Deregulation and the loosening up of labour markets are the second leg of the EU and IMF plans. The hope is that by freeing capital to operate as it sees fit, it will recover its dynamism. But "structural reforms" have taken place in Italy over the last decade or more. On OECD measures, Italy's product and labour markets are now as deregulated as Germany. In conditions of stagnant demand, the chances of further assaults on employment and consumer protection prompting growth are slim.

Italy's economic malaise runs deeper. The rot set in decades ago. A post-war miracle, with growth rates averaging over 5 per cent from 1951-73, halted with sharp recession in the early 1970s. Growth never truly recovered, and for the last 15 years has averaged less than one per cent a year. Businesses and government acted in concert to casualise labour, promoting labour-intensive export industries at the expense of capital investment. Economic activity became increasingly concentrated in the centre and the north, leaving the south lagging still further. Rising public debt initially helped cover the costs of wider stagnation.

Recent governments have targeted that debt, at the expense of public spending - and those without Berlusconi at the helm most successfully. The burden fell from 120 per cent of GDP in 1996 to around 100 per cent by 2007. But the financial crisis of 2007-8 led to a sharp rebound. A decade of debt reduction was wiped out in two years. The combination of a seriously weak economy and sharply rising indebtedness is what has now panicked markets into pushing Italy's current borrowing costs above 7 per cent.
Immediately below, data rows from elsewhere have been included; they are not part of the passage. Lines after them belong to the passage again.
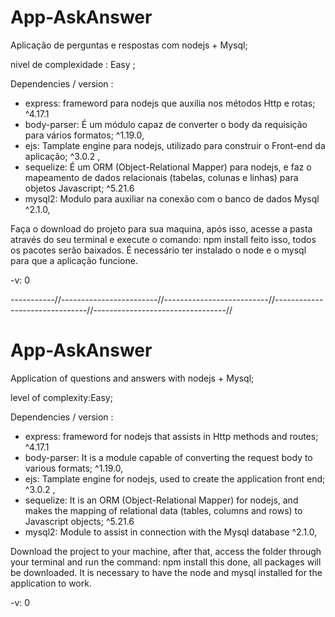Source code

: # App-AskAnswer
 Aplicação de perguntas e respostas com nodejs + Mysql;
 
 nivel de complexidade : Easy ;

Dependencies / version : 
 - express: frameword para nodejs que auxilia nos métodos Http e rotas; ^4.17.1
 - body-parser: É um módulo capaz de converter o body da requisição para vários formatos; ^1.19.0,
 - ejs: Tamplate engine para nodejs, utilizado para construir o Front-end da aplicação; ^3.0.2 ,
 - sequelize: É um ORM (Object-Relational Mapper) para nodejs, e faz o mapeamento de dados relacionais (tabelas, colunas e linhas) para        objetos Javascript; ^5.21.6
 - mysql2: Modulo para auxiliar na conexão com o banco de dados Mysql ^2.1.0,
   
Faça o download  do projeto para sua maquina, após isso, acesse a pasta através do seu terminal e execute o comando: npm install
feito isso, todos os pacotes serão baixados. É necessário ter instalado o node e o mysql para que a aplicação funcione.

-v: 0

-----------//------------------------//--------------------------//-------------------------------//---------------------------------//

# App-AskAnswer
Application of questions and answers with nodejs + Mysql;


level of complexity:Easy;

Dependencies / version : 
 - express: frameword for nodejs that assists in Http methods and routes; ^4.17.1
 - body-parser: It is a module capable of converting the request body to various formats; ^1.19.0,
 - ejs: Tamplate engine for nodejs, used to create the application front end; ^3.0.2 ,
 - sequelize: It is an ORM (Object-Relational Mapper) for nodejs, and makes the mapping of relational data (tables, columns and rows) to       Javascript objects; ^5.21.6
 - mysql2: Module to assist in connection with the Mysql database ^2.1.0,
 
 
 
Download the project to your machine, after that, access the folder through your terminal and run the command: npm install
this done, all packages will be downloaded. It is necessary to have the node and mysql installed for the application to work.

-v: 0
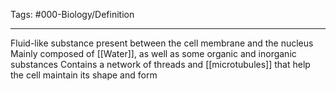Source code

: Tags: #000-Biology/Definition 

---
Fluid-like substance present between the cell membrane and the nucleus
Mainly composed of [[Water]], as well as some organic and inorganic substances
Contains a network of threads and [[microtubules]] that help the cell maintain its shape and form
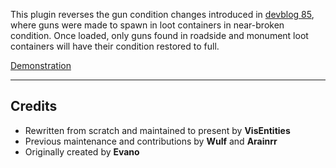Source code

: This plugin reverses the gun condition changes introduced in [devblog 85](https://rust.facepunch.com/news/devblog-85), where guns were made to spawn in loot containers in near-broken condition. Once loaded, only guns found in roadside and monument loot containers will have their condition restored to full.

[Demonstration](https://youtu.be/I_Z5ZEoieXs)

-------------

## Credits
 * Rewritten from scratch and maintained to present by **VisEntities**
 * Previous maintenance and contributions by **Wulf** and **Arainrr**
 * Originally created by **Evano**
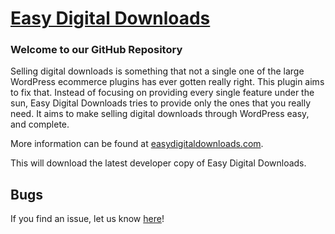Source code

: # [Easy Digital Downloads](https://easydigitaldownloads.com) #


### Welcome to our GitHub Repository

Selling digital downloads is something that not a single one of the large WordPress ecommerce plugins has ever gotten really right. This plugin aims to fix that. Instead of focusing on providing every single feature under the sun, Easy Digital Downloads tries to provide only the ones that you really need. It aims to make selling digital downloads through WordPress easy, and complete.

More information can be found at [easydigitaldownloads.com]([(https://www.linkedin.com/in/muhammad-abdullah-18a636221/)).


This will download the latest developer copy of Easy Digital Downloads.

## Bugs ##
If you find an issue, let us know [here](https://www.linkedin.com/in/muhammad-abdullah-18a636221/)!
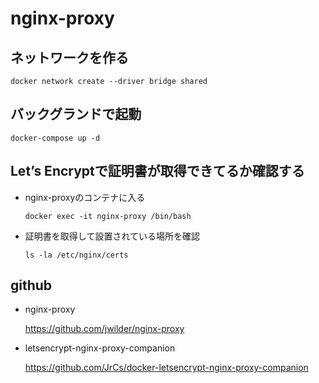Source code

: # nginx-proxy

## ネットワークを作る

`docker network create --driver bridge shared`

## バックグランドで起動

`docker-compose up -d`

## Let’s Encryptで証明書が取得できてるか確認する

* nginx-proxyのコンテナに入る

  `docker exec -it nginx-proxy /bin/bash`

* 証明書を取得して設置されている場所を確認

  `ls -la /etc/nginx/certs`


## github

* nginx-proxy

  https://github.com/jwilder/nginx-proxy

* letsencrypt-nginx-proxy-companion

  https://github.com/JrCs/docker-letsencrypt-nginx-proxy-companion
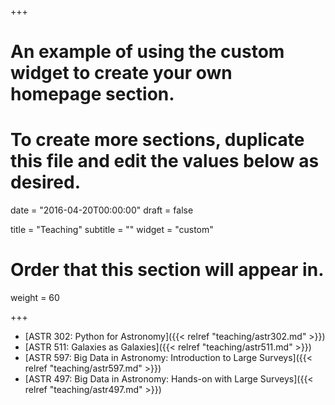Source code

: +++
# An example of using the custom widget to create your own homepage section.
# To create more sections, duplicate this file and edit the values below as desired.

date = "2016-04-20T00:00:00"
draft = false

title = "Teaching"
subtitle = ""
widget = "custom"

# Order that this section will appear in.
weight = 60

+++

- [ASTR 302: Python for Astronomy]({{< relref "teaching/astr302.md" >}})
- [ASTR 511: Galaxies as Galaxies]({{< relref "teaching/astr511.md" >}})
- [ASTR 597: Big Data in Astronomy: Introduction to Large Surveys]({{< relref "teaching/astr597.md" >}})
- [ASTR 497: Big Data in Astronomy: Hands-on with Large Surveys]({{< relref "teaching/astr497.md" >}})
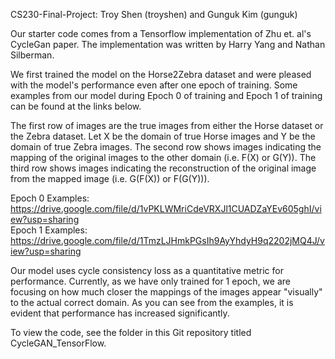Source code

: CS230-Final-Project: Troy Shen (troyshen) and Gunguk Kim (gunguk)

Our starter code comes from a Tensorflow implementation of Zhu et. al's CycleGan paper. The implementation was written by Harry Yang and Nathan Silberman. 

We first trained the model on the Horse2Zebra dataset and were pleased with the model's performance even after one epoch of training. Some examples from our model during Epoch 0 of training and Epoch 1 of training can be found at the links below.

The first row of images are the true images from either the Horse dataset or the Zebra dataset. Let X be the domain of true Horse images and Y be the domain of true Zebra images. The second row shows images indicating the mapping of the original images to the other domain (i.e. F(X) or G(Y)). The third row shows images indicating the reconstruction of the original image from the mapped image (i.e. G(F(X)) or F(G(Y))).  

Epoch 0 Examples: https://drive.google.com/file/d/1vPKLWMriCdeVRXJl1CUADZaYEv605ghI/view?usp=sharing <br/>
Epoch 1 Examples: https://drive.google.com/file/d/1TmzLJHmkPGsIh9AyYhdyH9q2202jMQ4J/view?usp=sharing

Our model uses cycle consistency loss as a quantitative metric for performance. Currently, as we have only trained for 1 epoch, we are focusing on how much closer the mappings of the images appear "visually" to the actual correct domain. As you can see from the examples, it is evident that performance has increased significantly. 

To view the code, see the folder in this Git repository titled CycleGAN_TensorFlow.

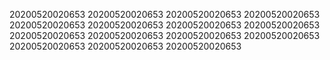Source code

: 20200520020653
20200520020653
20200520020653
20200520020653
20200520020653
20200520020653
20200520020653
20200520020653
20200520020653
20200520020653
20200520020653
20200520020653
20200520020653
20200520020653
20200520020653
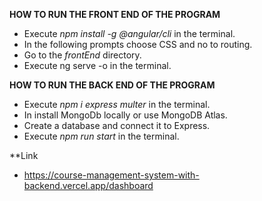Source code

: **HOW TO RUN THE FRONT END OF THE PROGRAM**
- Execute *npm install -g @angular/cli* in the terminal.
- In the following prompts choose CSS and no to routing.
- Go to the *frontEnd* directory.
- Execute ng serve -o in the terminal.

**HOW TO RUN THE BACK END OF THE PROGRAM**
- Execute *npm i express multer* in the terminal.
- In install MongoDb locally or use MongoDB Atlas.
- Create a database and connect it to Express.
- Execute *npm run start* in the terminal.

**Link
- https://course-management-system-with-backend.vercel.app/dashboard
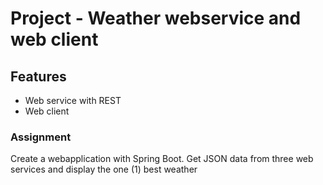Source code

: # Project - Weather webservice and web client

## Features
* Web service with REST
* Web client


### Assignment
Create a webapplication with Spring Boot. Get JSON data from
three web services and display the one (1) best weather


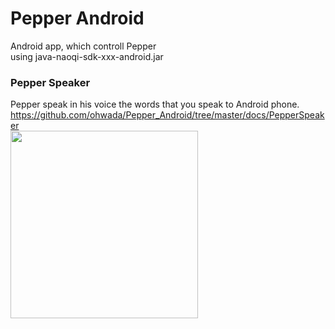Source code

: Pepper Android
===============

Android app, which controll Pepper<br>
using java-naoqi-sdk-xxx-android.jar<br>

### Pepper Speaker
Pepper speak in his voice the words that you speak to Android phone. <br>
https://github.com/ohwada/Pepper_Android/tree/master/docs/PepperSpeaker <br>
<img src="https://raw.githubusercontent.com/ohwada/Pepper_Android/master/docs/PepperSpeaker/concept.png" width="300" />
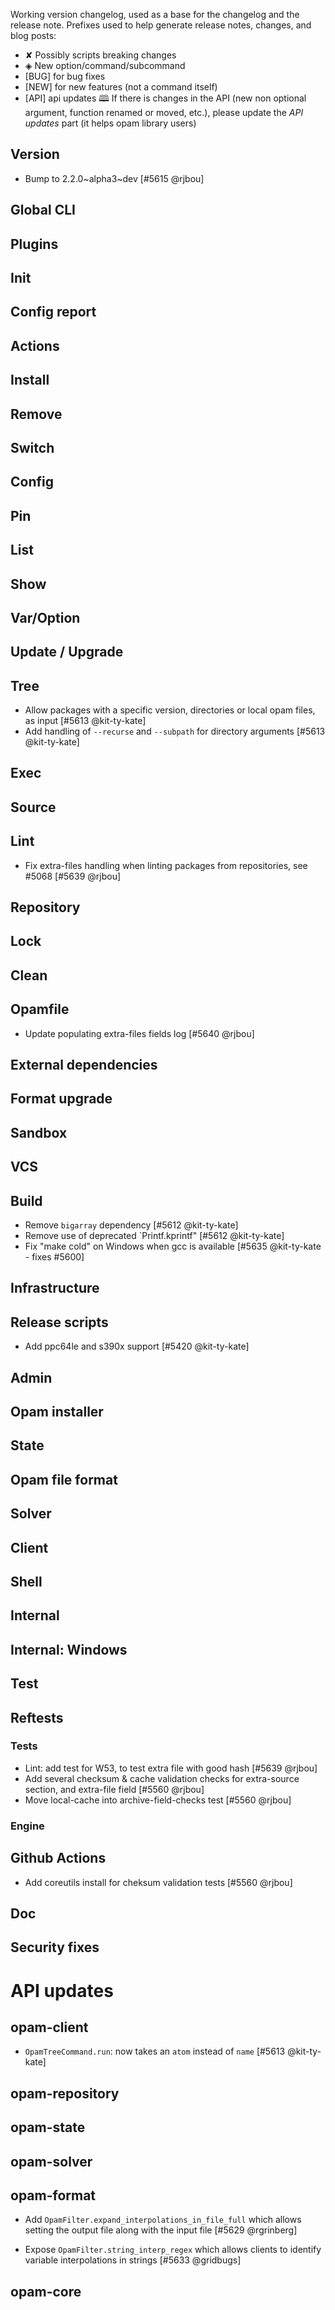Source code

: Working version changelog, used as a base for the changelog and the release
note.
Prefixes used to help generate release notes, changes, and blog posts:
* ✘ Possibly scripts breaking changes
* ◈ New option/command/subcommand
* [BUG] for bug fixes
* [NEW] for new features (not a command itself)
* [API] api updates 🕮
If there is changes in the API (new non optional argument, function renamed or
moved, etc.), please update the _API updates_ part (it helps opam library
users)

## Version
  * Bump to 2.2.0~alpha3~dev [#5615 @rjbou]

## Global CLI

## Plugins

## Init

## Config report

## Actions

## Install

## Remove

## Switch

## Config

## Pin

## List

## Show

## Var/Option

## Update / Upgrade

## Tree
  * Allow packages with a specific version, directories or local opam files, as input [#5613 @kit-ty-kate]
  * Add handling of `--recurse` and `--subpath` for directory arguments [#5613 @kit-ty-kate]

## Exec

## Source

## Lint
  * Fix extra-files handling when linting packages from repositories, see #5068 [#5639 @rjbou]

## Repository

## Lock

## Clean

## Opamfile
  * Update populating extra-files fields log [#5640 @rjbou]

## External dependencies

## Format upgrade

## Sandbox

## VCS

## Build
  * Remove `bigarray` dependency [#5612 @kit-ty-kate]
  * Remove use of deprecated `Printf.kprintf" [#5612 @kit-ty-kate]
  * Fix "make cold" on Windows when gcc is available [#5635 @kit-ty-kate - fixes #5600]

## Infrastructure

## Release scripts
  * Add ppc64le and s390x support [#5420 @kit-ty-kate]

## Admin

## Opam installer

## State

## Opam file format

## Solver

## Client

## Shell

## Internal

## Internal: Windows

## Test

## Reftests
### Tests
  * Lint: add test for W53, to test extra file with good hash [#5639 @rjbou]
  * Add several checksum & cache validation checks for extra-source section, and extra-file field [#5560 @rjbou]
  * Move local-cache into archive-field-checks test [#5560 @rjbou]

### Engine

## Github Actions
  * Add coreutils install for cheksum validation tests [#5560 @rjbou]

## Doc

## Security fixes

# API updates
## opam-client
  * `OpamTreeCommand.run`: now takes an `atom` instead of `name` [#5613 @kit-ty-kate]

## opam-repository

## opam-state

## opam-solver

## opam-format

* Add `OpamFilter.expand_interpolations_in_file_full` which allows setting the
  output file along with the input file [#5629 @rgrinberg]

* Expose `OpamFilter.string_interp_regex` which allows clients to identify
  variable interpolations in strings [#5633 @gridbugs]

## opam-core
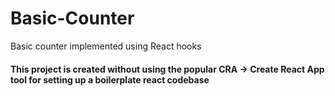 # Basic-Counter

Basic counter implemented using React hooks

#### This project is created without using the popular CRA -> Create React App tool for setting up a boilerplate react codebase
If there is a hope of recovery in the eurozone's third-largest economy, it cannot come through the standard IMF package of austerity measures and market-led reforms. Nor will it come through the erosion of democracy. Quite the opposite is required: supporting public expenditure to sustain demand; industrial transformation, led by public intervention; and an expansion of democracy against the rule of finance - including, ultimately, a recognition that odious and unpayable sovereign debts need not be honoured.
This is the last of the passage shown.